> [Work instruction] Extract word for word the lines of the listing from its start to the line holding "Science User Facility", both ends kept; pictures are not part of the copy.

▬▬▬

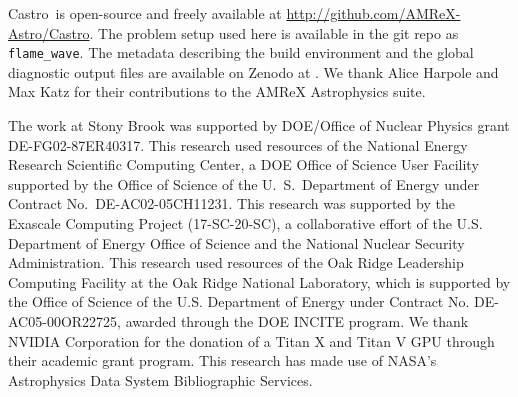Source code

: \documentclass[twocolumn,times,tighten]{aastex631}
\newcommand{\castro}{{\sf Castro}}
\begin{document}
\begin{acknowledgements}
\castro\ is open-source and freely available at
\url{http://github.com/AMReX-Astro/Castro}.  The problem setup used
here is available in the git repo as {\tt flame\_wave}. The metadata
describing the build environment and the global diagnostic output
files are available on Zenodo at \citet{xrb_data}.  We thank Alice
Harpole and Max Katz for their contributions to the AMReX Astrophysics
suite.  

The work at Stony Brook was supported by DOE/Office of Nuclear
Physics grant DE-FG02-87ER40317.  This research used resources of the
National Energy Research Scientific Computing Center, a DOE Office of
Science User Facility supported by the Office of Science of the
U.~S.\ Department of Energy under Contract No.\ DE-AC02-05CH11231.
This research was supported by the Exascale Computing Project
(17-SC-20-SC), a collaborative effort of the U.S. Department of Energy
Office of Science and the National Nuclear Security Administration.
This research used resources of the Oak Ridge Leadership Computing
Facility at the Oak Ridge National Laboratory, which is supported by
the Office of Science of the U.S. Department of Energy under Contract
No. DE-AC05-00OR22725, awarded through the DOE INCITE program.  We
thank NVIDIA Corporation for the donation of a Titan X and Titan V GPU
through their academic grant program.  This research has made use of
NASA's Astrophysics Data System Bibliographic Services.
\end{acknowledgements}








\end{document}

▬▬▬

> [Response box]
Source code

: \documentclass[twocolumn,times,tighten]{aastex631}
\newcommand{\castro}{{\sf Castro}}
\begin{document}
\begin{acknowledgements}
\castro\ is open-source and freely available at
\url{http://github.com/AMReX-Astro/Castro}.  The problem setup used
here is available in the git repo as {\tt flame\_wave}. The metadata
describing the build environment and the global diagnostic output
files are available on Zenodo at \citet{xrb_data}.  We thank Alice
Harpole and Max Katz for their contributions to the AMReX Astrophysics
suite.  

The work at Stony Brook was supported by DOE/Office of Nuclear
Physics grant DE-FG02-87ER40317.  This research used resources of the
National Energy Research Scientific Computing Center, a DOE Office of
Science User Facility supported by the Office of Science of the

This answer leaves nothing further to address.